Question

In any\[\Delta ABC\] , the simplified form of \[\left( {cos{\text{ }}\dfrac{{2A}}{{{a^2}}}} \right) - \left( {cos{\text{ }}\dfrac{{2B}}{{{b^2}}}} \right)\] is
A. \[{a^2} - {b^2}\]
B. \[\dfrac{1}{{\left( {{a^2} - {b^2}} \right)}}\]
C. $\dfrac{1}{{{a^2}}} - \dfrac{1}{{{b^2}}}$
D. ${a^2} + {b^2}$

Answer 1

Hint: Let us take that A, B and C is angle of triangle \[\Delta ABC\] and also that the formula for \[cos2\theta \] will be \[cos2\theta = 1-2si{n^2}\theta \]. Now further we should know the three rules of sine one of which we will be using to further solve.

Formula Used:
We know by the formula of \[cos2\theta \] that
\[cos2\theta = 1-2si{n^2}\theta \]

Sine rule:
\[\dfrac{{a{\text{ }}}}{{sinA}} = \dfrac{b}{{sinB}} = \dfrac{c}{{sinC}} = k\]

Complete step by step Solution:
Given
According to the question given
\[ = \left( {cos{\text{ }}\dfrac{{2A}}{{{a^2}}}} \right) - \left( {cos{\text{ }}\dfrac{{2B}}{{{b^2}}}} \right)\]

\[ = \dfrac{{\left( {1-2si{n^2}A} \right)}}{{{a^2}}} - \dfrac{{\left( {1-2si{n^2}B} \right)}}{{{b^2}}}\]

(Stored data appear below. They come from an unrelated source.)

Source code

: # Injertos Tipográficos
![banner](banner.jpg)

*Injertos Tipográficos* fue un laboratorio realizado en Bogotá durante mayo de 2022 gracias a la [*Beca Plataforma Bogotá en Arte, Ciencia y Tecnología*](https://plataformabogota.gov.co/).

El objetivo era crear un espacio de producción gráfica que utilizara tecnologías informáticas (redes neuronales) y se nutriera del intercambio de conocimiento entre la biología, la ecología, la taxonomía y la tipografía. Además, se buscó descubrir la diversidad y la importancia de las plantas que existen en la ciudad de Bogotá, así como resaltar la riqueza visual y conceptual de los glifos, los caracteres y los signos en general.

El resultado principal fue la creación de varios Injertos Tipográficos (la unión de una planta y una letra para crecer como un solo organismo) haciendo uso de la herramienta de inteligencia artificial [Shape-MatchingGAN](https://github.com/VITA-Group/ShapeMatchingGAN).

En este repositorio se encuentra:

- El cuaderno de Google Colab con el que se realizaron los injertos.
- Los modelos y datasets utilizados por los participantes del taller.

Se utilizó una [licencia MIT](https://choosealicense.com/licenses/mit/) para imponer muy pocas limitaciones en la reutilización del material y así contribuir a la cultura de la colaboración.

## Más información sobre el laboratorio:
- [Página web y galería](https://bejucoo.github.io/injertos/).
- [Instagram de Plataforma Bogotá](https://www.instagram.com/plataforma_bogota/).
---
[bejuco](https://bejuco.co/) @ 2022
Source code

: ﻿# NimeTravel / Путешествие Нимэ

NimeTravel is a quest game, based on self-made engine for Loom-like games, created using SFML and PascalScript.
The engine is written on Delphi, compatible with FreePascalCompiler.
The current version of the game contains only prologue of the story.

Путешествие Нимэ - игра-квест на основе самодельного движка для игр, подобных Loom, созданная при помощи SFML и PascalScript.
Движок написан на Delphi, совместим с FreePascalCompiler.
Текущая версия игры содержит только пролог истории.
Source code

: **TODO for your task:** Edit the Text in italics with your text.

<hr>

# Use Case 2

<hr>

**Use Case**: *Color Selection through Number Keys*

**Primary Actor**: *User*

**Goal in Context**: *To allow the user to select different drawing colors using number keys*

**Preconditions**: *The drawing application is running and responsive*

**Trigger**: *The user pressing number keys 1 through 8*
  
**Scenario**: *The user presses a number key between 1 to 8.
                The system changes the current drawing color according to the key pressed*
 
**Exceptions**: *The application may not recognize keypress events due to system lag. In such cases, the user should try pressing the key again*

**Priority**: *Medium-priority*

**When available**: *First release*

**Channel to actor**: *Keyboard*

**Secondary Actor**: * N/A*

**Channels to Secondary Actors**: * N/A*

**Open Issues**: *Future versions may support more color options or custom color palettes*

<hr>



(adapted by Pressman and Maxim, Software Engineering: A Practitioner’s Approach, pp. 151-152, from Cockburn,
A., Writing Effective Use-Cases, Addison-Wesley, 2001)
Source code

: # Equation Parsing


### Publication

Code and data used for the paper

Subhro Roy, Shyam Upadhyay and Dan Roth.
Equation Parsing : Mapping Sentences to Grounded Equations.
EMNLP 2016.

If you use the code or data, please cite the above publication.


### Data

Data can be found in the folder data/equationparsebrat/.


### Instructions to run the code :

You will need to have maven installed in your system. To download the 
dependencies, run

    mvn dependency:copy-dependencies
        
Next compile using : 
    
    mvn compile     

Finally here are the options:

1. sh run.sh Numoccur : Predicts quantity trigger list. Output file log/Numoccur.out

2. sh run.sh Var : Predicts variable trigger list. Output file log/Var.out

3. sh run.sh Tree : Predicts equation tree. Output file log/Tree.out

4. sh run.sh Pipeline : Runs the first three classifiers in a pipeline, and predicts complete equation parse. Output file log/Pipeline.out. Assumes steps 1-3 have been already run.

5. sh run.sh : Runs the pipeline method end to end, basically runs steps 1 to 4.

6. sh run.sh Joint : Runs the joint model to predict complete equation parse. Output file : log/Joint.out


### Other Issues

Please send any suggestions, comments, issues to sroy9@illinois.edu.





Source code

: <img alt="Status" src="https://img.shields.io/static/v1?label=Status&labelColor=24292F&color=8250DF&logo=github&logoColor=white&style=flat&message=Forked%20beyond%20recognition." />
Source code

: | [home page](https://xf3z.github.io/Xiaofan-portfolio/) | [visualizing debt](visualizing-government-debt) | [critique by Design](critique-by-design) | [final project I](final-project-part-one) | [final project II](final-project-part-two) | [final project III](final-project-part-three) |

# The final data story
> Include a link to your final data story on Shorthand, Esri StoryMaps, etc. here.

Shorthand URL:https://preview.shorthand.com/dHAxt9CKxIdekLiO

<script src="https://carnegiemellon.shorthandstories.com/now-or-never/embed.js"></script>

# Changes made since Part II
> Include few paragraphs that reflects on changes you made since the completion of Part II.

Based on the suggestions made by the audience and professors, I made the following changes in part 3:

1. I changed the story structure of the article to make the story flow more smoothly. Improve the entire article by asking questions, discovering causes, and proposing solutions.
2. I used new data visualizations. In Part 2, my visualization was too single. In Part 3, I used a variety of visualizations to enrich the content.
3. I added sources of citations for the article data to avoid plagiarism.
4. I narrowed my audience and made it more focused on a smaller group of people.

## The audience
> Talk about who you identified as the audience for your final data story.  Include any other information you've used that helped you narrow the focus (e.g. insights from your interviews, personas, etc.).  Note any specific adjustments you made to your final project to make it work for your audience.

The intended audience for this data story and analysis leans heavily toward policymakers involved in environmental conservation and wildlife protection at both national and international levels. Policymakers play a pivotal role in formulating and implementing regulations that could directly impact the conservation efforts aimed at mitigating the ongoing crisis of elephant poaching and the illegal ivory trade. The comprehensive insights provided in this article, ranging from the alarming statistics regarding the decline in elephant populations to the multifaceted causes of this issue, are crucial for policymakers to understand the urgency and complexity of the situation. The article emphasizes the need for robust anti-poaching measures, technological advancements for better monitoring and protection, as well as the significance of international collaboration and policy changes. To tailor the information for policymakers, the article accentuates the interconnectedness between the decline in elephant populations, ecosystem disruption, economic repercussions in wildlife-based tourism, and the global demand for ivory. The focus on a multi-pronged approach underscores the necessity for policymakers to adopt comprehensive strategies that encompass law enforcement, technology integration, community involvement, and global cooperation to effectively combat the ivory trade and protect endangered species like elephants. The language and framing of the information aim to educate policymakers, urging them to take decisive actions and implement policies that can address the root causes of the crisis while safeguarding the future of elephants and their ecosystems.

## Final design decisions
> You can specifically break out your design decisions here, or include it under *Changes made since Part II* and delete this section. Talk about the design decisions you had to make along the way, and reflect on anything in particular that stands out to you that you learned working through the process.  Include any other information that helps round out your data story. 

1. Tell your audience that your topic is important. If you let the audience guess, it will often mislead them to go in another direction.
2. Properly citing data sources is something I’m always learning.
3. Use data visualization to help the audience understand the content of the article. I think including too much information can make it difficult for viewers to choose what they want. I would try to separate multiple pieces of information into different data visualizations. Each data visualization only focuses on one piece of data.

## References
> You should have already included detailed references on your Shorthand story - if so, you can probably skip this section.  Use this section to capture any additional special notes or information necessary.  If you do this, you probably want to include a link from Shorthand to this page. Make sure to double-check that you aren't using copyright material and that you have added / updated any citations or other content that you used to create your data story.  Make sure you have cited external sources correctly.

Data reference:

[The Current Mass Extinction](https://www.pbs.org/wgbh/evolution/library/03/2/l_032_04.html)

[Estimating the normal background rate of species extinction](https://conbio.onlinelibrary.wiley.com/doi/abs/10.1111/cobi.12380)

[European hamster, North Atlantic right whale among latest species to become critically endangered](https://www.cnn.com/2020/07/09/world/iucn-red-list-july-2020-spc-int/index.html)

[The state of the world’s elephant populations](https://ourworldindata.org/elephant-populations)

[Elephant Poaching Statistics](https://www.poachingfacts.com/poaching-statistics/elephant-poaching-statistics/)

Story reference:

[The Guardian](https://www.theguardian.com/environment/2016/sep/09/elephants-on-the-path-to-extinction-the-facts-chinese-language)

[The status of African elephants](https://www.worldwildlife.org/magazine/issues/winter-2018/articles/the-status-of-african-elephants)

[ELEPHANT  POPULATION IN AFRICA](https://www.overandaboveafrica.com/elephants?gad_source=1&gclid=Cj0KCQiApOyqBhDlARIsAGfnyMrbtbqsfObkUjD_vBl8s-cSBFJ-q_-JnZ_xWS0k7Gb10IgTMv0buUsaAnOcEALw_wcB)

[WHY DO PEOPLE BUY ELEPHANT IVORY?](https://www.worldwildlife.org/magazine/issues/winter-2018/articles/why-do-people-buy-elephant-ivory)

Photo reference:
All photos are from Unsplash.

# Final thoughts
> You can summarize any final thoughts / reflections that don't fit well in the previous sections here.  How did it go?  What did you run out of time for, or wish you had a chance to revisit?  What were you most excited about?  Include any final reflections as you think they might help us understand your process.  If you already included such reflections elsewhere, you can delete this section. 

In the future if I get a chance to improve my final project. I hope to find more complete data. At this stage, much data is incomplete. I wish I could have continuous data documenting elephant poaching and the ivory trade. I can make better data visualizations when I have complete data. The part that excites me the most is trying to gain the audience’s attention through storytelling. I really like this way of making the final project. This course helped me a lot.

By further solving the above equation
$ = = \dfrac{1}{{{a^2}}}-\dfrac{1}{{{b^2}}} + 2\left( {\dfrac{{\left( {si{n^2}B} \right)}}{{{a^2}}} - \dfrac{{\left( {si{n^2}A} \right)}}{{{b^2}}}} \right)$
Now according to sine rule used in trigonometry
\[\dfrac{{a{\text{ }}}}{{sinA}} = \dfrac{b}{{sinB}} = \dfrac{c}{{sinC}} = k\]

\[ = \dfrac{1}{{{a^2}}}-\dfrac{{1{\text{ }}}}{{2{k^2}}}-\dfrac{1}{{{b^2}}} + \dfrac{1}{{2{k^2}}}\]

Thus, the value of $k = 0$, and by further solving the equation we get

= \[\dfrac{1}{{{a^2}}}-\dfrac{1}{{{b^2}}}\]

Hence, the correct option is C.

Note: Before solving any type of trigonometry question knowing the formulas can help a lot in solving. Also with that assessing and understanding the questions is also a necessity as which formula to use is a key component. As in this question, we used \[cos2\theta \] and the sine rule to solve.